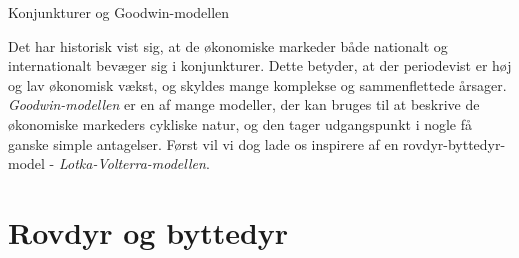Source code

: \documentclass[12pt]{article}
\begin{document}




\begin{center}
	\Huge
	Konjunkturer og Goodwin-modellen
\end{center}

Det har historisk vist sig, at de økonomiske markeder både nationalt og internationalt bevæger sig i konjunkturer. Dette betyder, at der periodevist er høj og lav økonomisk vækst, og skyldes mange komplekse og sammenflettede årsager. \textit{Goodwin-modellen} er en af mange modeller, der kan bruges til at beskrive de økonomiske markeders cykliske natur, og den tager udgangspunkt i nogle få ganske simple antagelser. Først vil vi dog lade os inspirere af en rovdyr-byttedyr-model - \textit{Lotka-Volterra-modellen}.
\section*{Rovdyr og byttedyr}
\end{document}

┄┄┄┄┄┄

◆ WHAT IS EXPECTED: Output the listing exactly, without images.

◆ PROBLEM SOLUTION:
Source code

: \documentclass[12pt]{article}
\begin{document}




\begin{center}
	\Huge
	Konjunkturer og Goodwin-modellen
\end{center}

Det har historisk vist sig, at de økonomiske markeder både nationalt og internationalt bevæger sig i konjunkturer. Dette betyder, at der periodevist er høj og lav økonomisk vækst, og skyldes mange komplekse og sammenflettede årsager. \textit{Goodwin-modellen} er en af mange modeller, der kan bruges til at beskrive de økonomiske markeders cykliske natur, og den tager udgangspunkt i nogle få ganske simple antagelser. Først vil vi dog lade os inspirere af en rovdyr-byttedyr-model - \textit{Lotka-Volterra-modellen}.
\section*{Rovdyr og byttedyr}
\end{document}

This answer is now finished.